Lucile had written on the mirror in the bathroom in blood-red lipstick: ‘I’m going to crack.’ Every morning, we would comb our hair looking in this mirror, this threat tattooed on our faces.

How does a 12-year-old girl and her younger sister respond to a mother’s threats on a mirror, her ravings, her listing? What fears ambush the child as she watches her mother descend into drugs and delusions? Is her biggest fear finding her mother dead? Or following her mother down a similar path of destruction and destructiveness?

These are just some of the questions raised in French author Delphine de Vigan’s Nothing Holds Back the Night , an autobiographical novel that is breathless with tragedy but never maudlin with suffering. I came to this book with no expectations. The paperback shows a glamorous woman (Lucile) on the cover. Her blonde hair falls over her ears. Her lips gently parted, having just exhaled smoke from the cigarette between her fingers. A distinct French air hovers over her, just as it sweeps through this book, where family members hang out in the buff, eat lavish meals and spend days by the beach. From first appearances, one might think this is just another fey love story with a Parisian beauty.

It is anything but that. The book opens with the author finding her mother’s blue, pale blue, days-old body. That discovery throws her into a “vast dung hill”, from which she excavates her mother’s past. Nothing Holds Back the Night is de Vigan’s attempt to create a “paper coffin” for the woman who was always too beautiful, too sensitive, too distant, and who committed suicide at the age of 61.

The first question that de Vigan — author of the well-acclaimed Underground Time and No and Me — must deal with is whether she should write this book. A book — which unearths desperately dark secrets of a family — where the grandfather lusts after young girls, where multiple family members commit suicide, where the author must face up to her own battles with anorexia. In how many ways can one family be unhappy, one might ask. Clearly, in all too many ways.

The most harrowing parts of the book provide a child’s view of her mother’s madness. “My mother was an adult. My mother had read a lot and knew lots of things. My mother was clever. How could I imagine that my mother was talking nonsense? I was thirteen years old.” The child’s awareness of her mother’s disorders, and her inability to accept it come out all too vividly.

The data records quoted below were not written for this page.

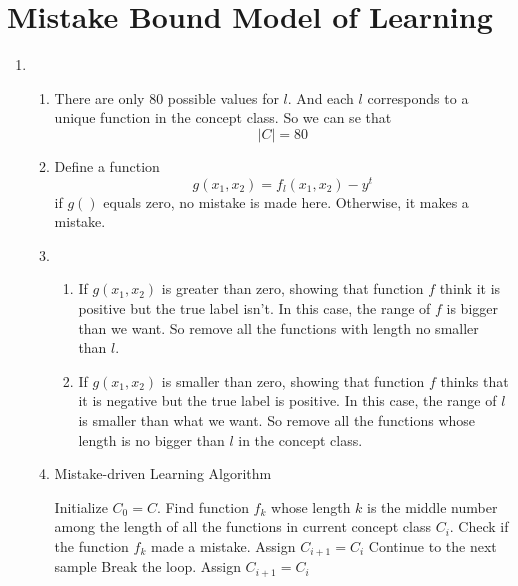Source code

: \documentclass{article}
\begin{document}
	\section{Mistake Bound Model of Learning}
	\begin{enumerate}
		
		\item \begin{enumerate} \item There are only $80$ possible values for $l$. And each $l$ corresponds to a unique function in the concept class. So we can se that 
		\begin{equation}
			|C| = 80
		\end{equation}
		\item Define a function
		\begin{equation}
			g(x_1, x_2) = f_l(x_1,x_2) - y^t
		\end{equation}
		if $g()$ equals zero, no mistake is made here. Otherwise, it makes a mistake.
		\item \begin{enumerate}
		\item If $g(x_1, x_2)$ is greater than zero, showing that function $f$ think it is positive but the true label isn't. In this case, the range of $f$ is bigger than we want. So remove all the functions with length no smaller than $l$.
		\item If $g(x_1, x_2)$ is smaller than zero, showing that function $f$ thinks that it is negative but the true label is positive. In this case, the range of $l$ is smaller than what we want. So remove all the functions whose length is no bigger than $l$ in the concept class.
		\end{enumerate}
		\item \begin{algorithm}[H]
		\caption{Mistake-driven Learning Algorithm}
		\begin{algorithmic}[1]
			\State Initialize $C_0 = C$.
			\State {}
				\State Find function $f_k$ whose length $k$ is the middle number among the length of all the functions in current concept class $C_i$.
				\State Check if the function $f_k$ made a mistake.
				\State {}
					\State Assign $C_{i + 1} = C_{i}$
					\State Continue to the next sample
				 \EndIf
					\State Break the loop.
				\EndIf
				\State Assign $C_{i + 1} = C_i$
            \EndFor
			

\end{algorithmic}
\end{algorithm}
\end{enumerate}
\end{enumerate}
\end{document}
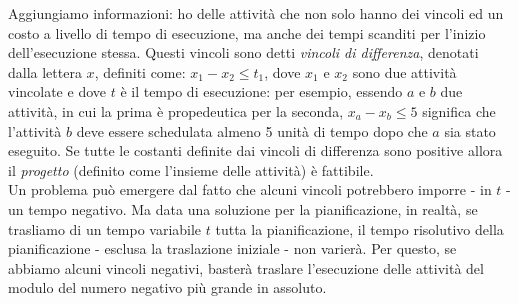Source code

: Aggiungiamo informazioni: ho delle attività che non solo hanno dei vincoli ed un costo a livello di tempo di esecuzione, ma anche dei tempi scanditi per l'inizio dell'esecuzione stessa. Questi vincoli sono detti \textit{vincoli di differenza}, denotati dalla lettera $x$, definiti come: $x_1 - x_2 \leq t_1$, dove $x_1$ e $x_2$ sono due attività vincolate e dove $t$ è il tempo di esecuzione: per esempio, essendo $a$ e $b$ due attività, in cui la prima è propedeutica per la seconda, $x_a - x_b \leq 5$ significa che l'attività $b$ deve essere schedulata almeno 5 unità di tempo dopo che $a$ sia stato eseguito. Se tutte le costanti definite dai vincoli di differenza sono positive allora il \textit{progetto} (definito come l'insieme delle attività) è fattibile. \\

Un problema può emergere dal fatto che alcuni vincoli potrebbero imporre - in $t$ - un tempo negativo. Ma data una soluzione per la pianificazione, in realtà, se trasliamo di un tempo variabile $t$ tutta la pianificazione, il tempo risolutivo della pianificazione - esclusa la traslazione iniziale - non varierà. Per questo, se abbiamo alcuni vincoli negativi, basterà traslare l'esecuzione delle attività del modulo del numero negativo più grande in assoluto.

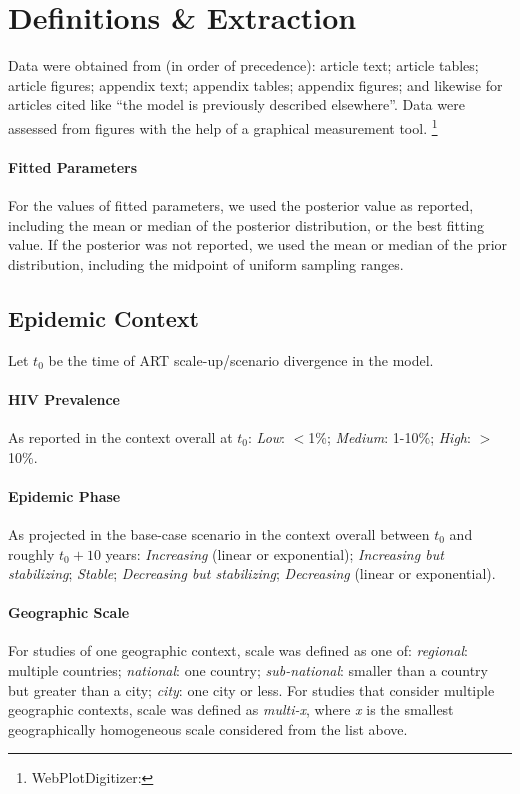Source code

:\section{Definitions \& Extraction}
\label{a:defs}
Data were obtained from (in order of precedence):
article text; article tables; article figures; appendix text; appendix tables; appendix figures;
and likewise for articles cited like ``the model is previously described elsewhere''.
Data were assessed from figures with the help of a graphical measurement tool.%
\footnote{WebPlotDigitizer: }
\paragraph{Fitted Parameters}
For the values of fitted parameters, we used the posterior value as reported, including
the mean or median of the posterior distribution, or the best fitting value.
If the posterior was not reported, we used the mean or median of the prior distribution,
including the midpoint of uniform sampling ranges.
\subsection{Epidemic Context}
\label{aa:defs:context}
Let $t_0$ be the time of ART scale-up/scenario divergence in the model.
\paragraph{HIV Prevalence}
As reported in the context overall at $t_0$:
\emph{Low}: {$<$1\%}; \emph{Medium}: {1-10\%}; \emph{High}: {$>$10\%}.
\paragraph{Epidemic Phase}
As projected in the base-case scenario in the context overall between $t_0$ and roughly $t_0 + 10$ years:
\emph{Increasing} (linear or exponential);
\emph{Increasing but stabilizing};
\emph{Stable};
\emph{Decreasing but stabilizing};
\emph{Decreasing} (linear or exponential).
\paragraph{Geographic Scale}
For studies of one geographic context, scale was defined as one of:
\emph{regional}: multiple countries;
\emph{national}: one country;
\emph{sub-national}: smaller than a country but greater than a city;
\emph{city}: one city or less.
For studies that consider multiple geographic contexts, scale was defined as \emph{multi-x},
where \emph{x} is the smallest geographically homogeneous scale considered
from the list above.
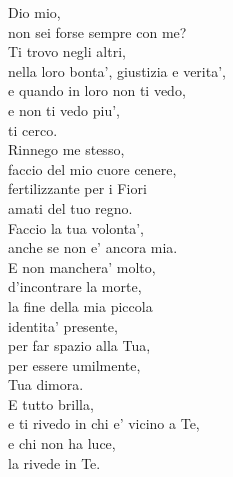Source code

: \begin{haiku}
    Dio mio,\\
    non sei forse sempre con me?\\
    Ti trovo negli altri,\\
    nella loro bonta', giustizia e verita',\\
    e quando in loro non ti vedo,\\
    e non ti vedo piu',\\
    ti cerco.\\
    Rinnego me stesso,\\
    faccio del mio cuore cenere,\\
    fertilizzante per i Fiori\\
    amati del tuo regno.\\
    Faccio la tua volonta',\\
    anche se non e' ancora mia.\\
    E non manchera' molto,\\
    d'incontrare la morte,\\
    la fine della mia piccola\\
    identita' presente,\\
    per far spazio alla Tua,\\
    per essere umilmente,\\
    Tua dimora.\\
    E tutto brilla,\\
    e ti rivedo in chi e' vicino a Te,\\
    e chi non ha luce,\\
    la rivede in Te.\\
\end{haiku}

With every layer of family history that is peeled back, de Vigan finds herself sinking deeper into unfortunate truths but also growing more rabid about facts. She listens to recordings, pores over her mother’s papers, digs for dates and hunts through police records. She longs for the liberties that fiction might offer, but believes that this story must adhere to events and occurrences, not whimsies and memories. This book becomes more than a mere narration of tragedies, because it delves into the very act of writing. Even as de Vigan plots her mother’s life, she admits that a book, a story, a fact, will always be only one person’s truth. Nothing more, nothing less. She writes: “I don’t want to know what sort of wife or lover Lucile was. That’s none of my business. I am writing about Lucile through the eyes of a child who grew up too fast, writing about the mystery she always was to me...” Her investigations into her mother’s point of rupture also lead her to the starting point of her own writing, where one feeds into another.

Through Nothing Holds Back the Night , de Vigan comes to admire her sister’s strength, meets her mother anew and ultimately finds reconciliation. In the act of writing, she finds a semblance of meaning, which was denied her in childhood.